We can recall minding the proposals of the grand commander of the German Scottish Rite, Ill∴ Br∴ Gunter Muenzberg, ten years ago in Mexico City. He stated then that “in a world which has changed so much, Freemasonry must come out of its old shell. . . . Problems have been proclaimed often in recent decades by many farsighted Freemasons, but these problems, and their solutions, have not been incorporated into the strategic thinking of the sclerotic Masonic institutions themselves. . . . The Masonic institutions should present the moral law in appropriate, flexible outer forms. Masonic systems would bring the norms, values, and insights, mainly esoteric, of their Masonic thinking into expression in a contemporary Magna Charta, or rule . . . that would not be dogmatic, rather, it would be flexible and adaptable through time, and place, and yet valid for all Freemasons. This could replace the confusing wide array of misunderstood ‘Landmarks’ currently in existence.

“Freemasonry is a political factor, whether it wants to be or not. It cannot close its eyes concerning either the environment or the people.

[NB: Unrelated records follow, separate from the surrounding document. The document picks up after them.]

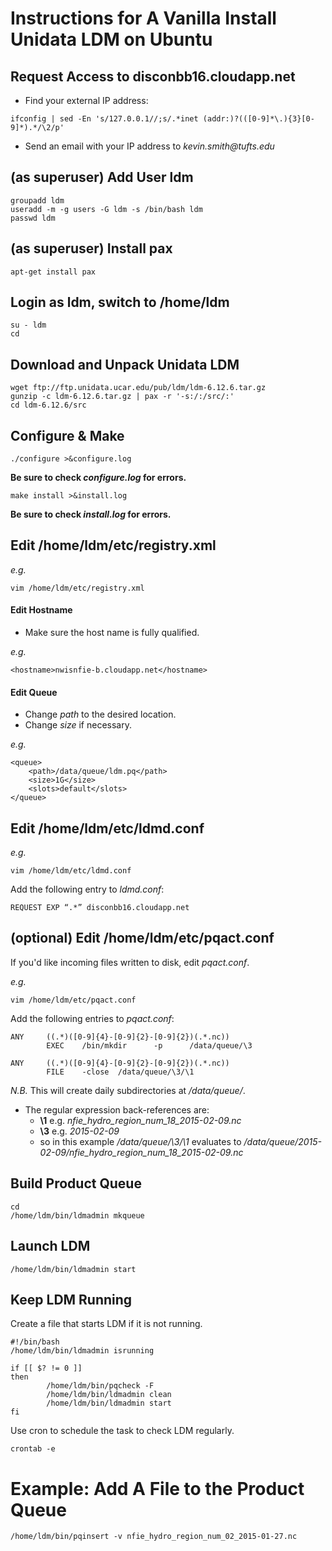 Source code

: # Instructions for A Vanilla Install Unidata LDM on Ubuntu
## Request Access to disconbb16.cloudapp.net
* Find your external IP address:


```
ifconfig | sed -En 's/127.0.0.1//;s/.*inet (addr:)?(([0-9]*\.){3}[0-9]*).*/\2/p'
```
* Send an email with your IP address to  _kevin.smith@tufts.edu_

## (as superuser) Add User ldm
```
groupadd ldm
useradd -m -g users -G ldm -s /bin/bash ldm
passwd ldm
```

## (as superuser) Install pax
```
apt-get install pax
```

## Login as ldm, switch to /home/ldm
```
su - ldm
cd
```

## Download and Unpack Unidata LDM
```
wget ftp://ftp.unidata.ucar.edu/pub/ldm/ldm-6.12.6.tar.gz
gunzip -c ldm-6.12.6.tar.gz | pax -r '-s:/:/src/:'
cd ldm-6.12.6/src
```

## Configure & Make
```
./configure >&configure.log
```
 __Be sure to check _configure.log_ for errors.__

```
make install >&install.log
```
__Be sure to check _install.log_ for errors.__

## Edit /home/ldm/etc/registry.xml
_e.g._
```
vim /home/ldm/etc/registry.xml
```

#### Edit Hostname
* Make sure the host name is fully qualified.

_e.g._
```
<hostname>nwisnfie-b.cloudapp.net</hostname>
```
#### Edit Queue
* Change _path_ to the desired location. 
* Change _size_ if necessary. 

_e.g._
```
<queue>
	<path>/data/queue/ldm.pq</path>
	<size>1G</size>
	<slots>default</slots>
</queue>
```

## Edit /home/ldm/etc/ldmd.conf
_e.g._
```
vim /home/ldm/etc/ldmd.conf
```

Add the following entry to _ldmd.conf_:

```
REQUEST EXP “.*” disconbb16.cloudapp.net
```

## (optional) Edit /home/ldm/etc/pqact.conf
If you'd like incoming files written to disk, edit _pqact.conf_.

_e.g._
```
vim /home/ldm/etc/pqact.conf
```

Add the following entries to _pqact.conf_:

```
ANY     ((.*)([0-9]{4}-[0-9]{2}-[0-9]{2})(.*.nc))
        EXEC    /bin/mkdir      -p      /data/queue/\3

ANY     ((.*)([0-9]{4}-[0-9]{2}-[0-9]{2})(.*.nc))
        FILE    -close  /data/queue/\3/\1
```
_N.B._ This will create daily subdirectories at  _/data/queue/_.

* The regular expression back-references are:
	* __\1__ e.g. _nfie_hydro_region_num_18_2015-02-09.nc_  
	* __\3__ e.g. _2015-02-09_
	* so in this example _/data/queue/\3/\1_ evaluates to _/data/queue/2015-02-09/nfie_hydro_region_num_18_2015-02-09.nc_ 

## Build Product Queue
```
cd
/home/ldm/bin/ldmadmin mkqueue
```

## Launch LDM
```
/home/ldm/bin/ldmadmin start
```

## Keep LDM Running

Create a file that starts LDM if it is not running. 
```
#!/bin/bash
/home/ldm/bin/ldmadmin isrunning

if [[ $? != 0 ]]
then
        /home/ldm/bin/pqcheck -F
        /home/ldm/bin/ldmadmin clean
        /home/ldm/bin/ldmadmin start
fi
```
Use cron to schedule the task to check LDM regularly.
```
crontab -e
```

# Example: Add A File to the Product Queue
```
/home/ldm/bin/pqinsert -v nfie_hydro_region_num_02_2015-01-27.nc
```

“The Masonic institutions should, of course, not get involved in politics. This would be a blind alley. . . . Bridge building is only possible if the type of institutions that I am speaking about remain neutral. Completely different, however, is the situation of each single Brother. He should participate fully in society, in public life, and especially in the open and tolerant discourses where opinions are formed. Only when we follow these, or similar, paths can we engage in effective service to humanity as a strong, vibrant, diverse, and universal organization. If we do nothing today, in another 10 to 20 years, the call for reformations will be heard even more loudly.”

These remarks were made ten years ago in Mexico City. Almost nothing has happened since this desperate cry. This message still resonates today in our ears both as a warning and a legacy.

Let us be the brave brethren who are today able to undertake the difficult tasks of change faithfully, but also with courage and realism. It will be well worth the effort for all of us. When you work toward such goals one thing is certain. You will always be able to rely on brethren of goodwill from around the world, not only in France, in the great Masonic task of building the ever new temple of humanity.